# Chainfre 3D on nexus 7



## digitsix (Jul 10, 2012)

Just tried it, didnt work. Installed ok but wont boot, stick on google logo. It actually broke my recovery as well so I had to fastboot flash the recovery again, then restore my nandroid.

Anyone have different results?


----------



## frenetic (Nov 30, 2011)

digitsix said:


> Just tried it, didnt work. Installed ok but wont boot, stick on google logo. It actually broke my recovery as well so I had to fastboot flash the recovery again, then restore my nandroid.
> 
> Anyone have different results?


Exactly what happens to me. CM10 and stock.


----------



## droidmakespwn (Jun 14, 2011)

The recovery thing is actually a nexus 7 wide problem. To enter recovery you either had to use an app like goo manager to reboot recovery or I have also heard that trying to enter recovery while plugged in to any computer works.
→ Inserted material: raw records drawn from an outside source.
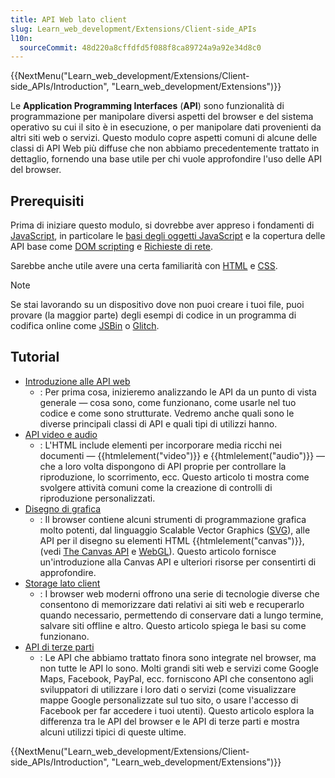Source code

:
 ```yaml
---
title: API Web lato client
slug: Learn_web_development/Extensions/Client-side_APIs
l10n:
  sourceCommit: 48d220a8cffdfd5f088f8ca89724a9a92e34d8c0
---
```


{{NextMenu("Learn_web_development/Extensions/Client-side_APIs/Introduction", "Learn_web_development/Extensions")}}

Le **Application Programming Interfaces** (**API**) sono funzionalità di programmazione per manipolare diversi aspetti del browser e del sistema operativo su cui il sito è in esecuzione, o per manipolare dati provenienti da altri siti web o servizi. Questo modulo copre aspetti comuni di alcune delle classi di API Web più diffuse che non abbiamo precedentemente trattato in dettaglio, fornendo una base utile per chi vuole approfondire l'uso delle API del browser.

## Prerequisiti

Prima di iniziare questo modulo, si dovrebbe aver appreso i fondamenti di [JavaScript](/it/docs/Learn_web_development/Core/Scripting), in particolare le [basi degli oggetti JavaScript](/it/docs/Learn_web_development/Core/Scripting/Object_basics) e la copertura delle API base come [DOM scripting](/it/docs/Learn_web_development/Core/Scripting/DOM_scripting) e [Richieste di rete](/it/docs/Learn_web_development/Core/Scripting/Network_requests).

Sarebbe anche utile avere una certa familiarità con [HTML](/it/docs/Learn_web_development/Core/Structuring_content) e [CSS](/it/docs/Learn_web_development/Core/Styling_basics).

> [!NOTE]
> Se stai lavorando su un dispositivo dove non puoi creare i tuoi file, puoi provare (la maggior parte) degli esempi di codice in un programma di codifica online come [JSBin](https://jsbin.com/) o [Glitch](https://glitch.com/).

## Tutorial

- [Introduzione alle API web](/it/docs/Learn_web_development/Extensions/Client-side_APIs/Introduction)
  - : Per prima cosa, inizieremo analizzando le API da un punto di vista generale — cosa sono, come funzionano, come usarle nel tuo codice e come sono strutturate. Vedremo anche quali sono le diverse principali classi di API e quali tipi di utilizzi hanno.
- [API video e audio](/it/docs/Learn_web_development/Extensions/Client-side_APIs/Video_and_audio_APIs)
  - : L'HTML include elementi per incorporare media ricchi nei documenti — {{htmlelement("video")}} e {{htmlelement("audio")}} — che a loro volta dispongono di API proprie per controllare la riproduzione, lo scorrimento, ecc. Questo articolo ti mostra come svolgere attività comuni come la creazione di controlli di riproduzione personalizzati.
- [Disegno di grafica](/it/docs/Learn_web_development/Extensions/Client-side_APIs/Drawing_graphics)
  - : Il browser contiene alcuni strumenti di programmazione grafica molto potenti, dal linguaggio Scalable Vector Graphics ([SVG](/it/docs/Web/SVG)), alle API per il disegno su elementi HTML {{htmlelement("canvas")}}, (vedi [The Canvas API](/it/docs/Web/API/Canvas_API) e [WebGL](/it/docs/Web/API/WebGL_API)). Questo articolo fornisce un'introduzione alla Canvas API e ulteriori risorse per consentirti di approfondire.
- [Storage lato client](/it/docs/Learn_web_development/Extensions/Client-side_APIs/Client-side_storage)
  - : I browser web moderni offrono una serie di tecnologie diverse che consentono di memorizzare dati relativi ai siti web e recuperarlo quando necessario, permettendo di conservare dati a lungo termine, salvare siti offline e altro. Questo articolo spiega le basi su come funzionano.
- [API di terze parti](/it/docs/Learn_web_development/Extensions/Client-side_APIs/Third_party_APIs)
  - : Le API che abbiamo trattato finora sono integrate nel browser, ma non tutte le API lo sono. Molti grandi siti web e servizi come Google Maps, Facebook, PayPal, ecc. forniscono API che consentono agli sviluppatori di utilizzare i loro dati o servizi (come visualizzare mappe Google personalizzate sul tuo sito, o usare l'accesso di Facebook per far accedere i tuoi utenti). Questo articolo esplora la differenza tra le API del browser e le API di terze parti e mostra alcuni utilizzi tipici di queste ultime.

{{NextMenu("Learn_web_development/Extensions/Client-side_APIs/Introduction", "Learn_web_development/Extensions")}}

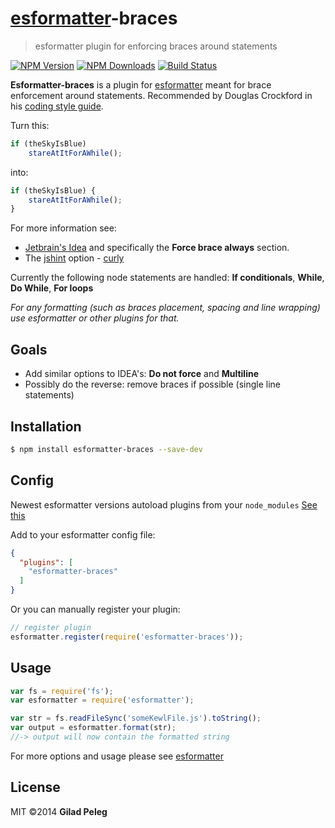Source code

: # [esformatter](https://github.com/millermedeiros/esformatter)-braces

> esformatter plugin for enforcing braces around statements

[![NPM Version](http://img.shields.io/npm/v/esformatter-braces.svg?style=flat)](https://npmjs.org/package/esformatter-braces)
[![NPM Downloads](http://img.shields.io/npm/dm/esformatter-braces.svg?style=flat)](https://npmjs.org/package/esformatter-braces)
[![Build Status](http://img.shields.io/travis/pgilad/esformatter-braces.svg?style=flat)](https://travis-ci.org/pgilad/esformatter-braces)

**Esformatter-braces** is a plugin for [esformatter](https://github.com/millermedeiros/esformatter) meant for brace enforcement around statements. Recommended by Douglas Crockford in his [coding style guide](http://javascript.crockford.com/code.html).

Turn this:
```js
if (theSkyIsBlue)
    stareAtItForAWhile();
```

into:
```js
if (theSkyIsBlue) {
    stareAtItForAWhile();
}
```

For more information see:
- [Jetbrain's Idea](http://www.jetbrains.com/idea/webhelp10.5/wrapping-and-braces.html) and specifically the **Force brace always** section.
- The [jshint](https://github.com/jshint/jshint/) option - [curly](http://www.jshint.com/docs/options/#curly)

Currently the following node statements are handled:
 **If conditionals**, **While**, **Do While**, **For loops**

*For any formatting (such as braces placement, spacing and line wrapping) use esformatter or other plugins for that.*

## Goals

- Add similar options to IDEA's: **Do not force** and **Multiline**
- Possibly do the reverse: remove braces if possible (single line statements)

## Installation

```sh
$ npm install esformatter-braces --save-dev
```

## Config

Newest esformatter versions autoload plugins from your `node_modules` [See this](https://github.com/millermedeiros/esformatter#plugins)

Add to your esformatter config file:

```json
{
  "plugins": [
    "esformatter-braces"
  ]
}
```

Or you can manually register your plugin:
```js
// register plugin
esformatter.register(require('esformatter-braces'));
```

## Usage

```js
var fs = require('fs');
var esformatter = require('esformatter');

var str = fs.readFileSync('someKewlFile.js').toString();
var output = esformatter.format(str);
//-> output will now contain the formatted string
```

For more options and usage please see [esformatter](https://github.com/millermedeiros/esformatter)

## License

MIT ©2014 **Gilad Peleg**

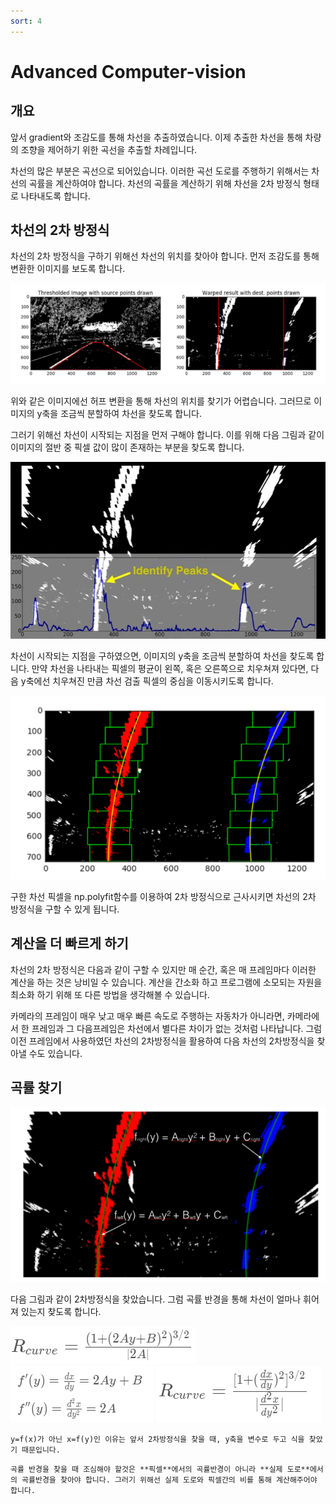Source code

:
 ```yaml
---
sort: 4
---
```


# Advanced Computer-vision

## 개요

앞서 gradient와 조감도를 통해 차선을 추출하였습니다. 이제 추출한 차선을 통해 차량의 조향을 제어하기 위한 곡선을 추출할 차례입니다.

차선의 많은 부분은 곡선으로 되어있습니다. 이러한 곡선 도로를 주행하기 위해서는 차선의 곡률을 계산하여야 합니다. 차선의 곡률을 계산하기 위해 차선을 2차 방정식 형태로 나타내도록 합니다.

## 차선의 2차 방정식

차선의 2차 방정식을 구하기 위해선 차선의 위치를 찾아야 합니다. 먼저 조감도를 통해 변환한 이미지를 보도록 합니다.

![ros1](/computervision/config/조감도.png)

위와 같은 이미지에선 허프 변환을 통해 차선의 위치를 찾기가 어렵습니다. 그러므로 이미지의 y축을 조금씩 분할하여 차선을 찾도록 합니다.

그러기 위해선 차선이 시작되는 지점을 먼저 구해야 합니다. 이를 위해 다음 그림과 같이 이미지의 절반 중 픽셀 값이 많이 존재하는 부분을 찾도록 합니다.

![ros1](/computervision/config/차선위치.png)

차선이 시작되는 지점을 구하였으면, 이미지의 y축을 조금씩 분할하여 차선을 찾도록 합니다. 만약 차선을 나타내는 픽셀의 평균이 왼쪽, 혹은 오른쪽으로 치우쳐져 있다면, 다음 y축에선 치우쳐진 만큼 차선 검출 픽셀의 중심을 이동시키도록 합니다. 

![ros1](/computervision/config/분할검출.png)

구한 차선 픽셀을 np.polyfit함수를 이용하여 2차 방정식으로 근사시키면 차선의 2차 방정식을 구할 수 있게 됩니다.

## 계산을 더 빠르게 하기

차선의 2차 방정식은 다음과 같이 구할 수 있지만 매 순간, 혹은 매 프레임마다 이러한 계산을 하는 것은 낭비일 수 있습니다. 계산을 간소화 하고 프로그램에 소모되는 자원을 최소화 하기 위해 또 다른 방법을 생각해볼 수 있습니다.

카메라의 프레임이 매우 낮고 매우 빠른 속도로 주행하는 자동차가 아니라면, 카메라에서 한 프레임과 그 다음프레임은 차선에서 별다른 차이가 없는 것처럼 나타납니다. 그럼 이전 프레임에서 사용하였던 차선의 2차방정식을 활용하여 다음 차선의 2차방정식을 찾아낼 수도 있습니다.

## 곡률 찾기

![ros1](/computervision/config/2차방정식.png)

다음 그림과 같이 2차방정식을 찾았습니다. 그럼 곡률 반경을 통해 차선이 얼마나 휘어져 있는지 찾도록 합니다. 

![ros1](/computervision/config/곡률1.png)
![ros1](/computervision/config/곡률2.png)
![ros1](/computervision/config/곡률3.png)

```note
y=f(x)가 아닌 x=f(y)인 이유는 앞서 2차방정식을 찾을 때, y축을 변수로 두고 식을 찾았기 때문입니다.
```

```note
곡률 반경을 찾을 때 조심해야 할것은 **픽셀**에서의 곡률반경이 아니라 **실제 도로**에서의 곡률반경을 찾아야 합니다. 그러기 위해선 실제 도로와 픽셀간의 비를 통해 계산해주어야 합니다.
```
Sent from my Nexus 7 using Tapatalk 2


----------



## digitsix (Jul 10, 2012)

droidmakespwn said:


> The recovery thing is actually a nexus 7 wide problem. To enter recovery you either had to use an app like goo manager to reboot recovery or I have also heard that trying to enter recovery while plugged in to any computer works.
> 
> Sent from my Nexus 7 using Tapatalk 2


I can boot into recovery at any time using rom manger's "reboot to recovery" option or holding vol down when starting, then selecting recovery. It only broke when I installed Chainfire 3d. I'm using CWM 6.0.0.8 touch, no problems here.


----------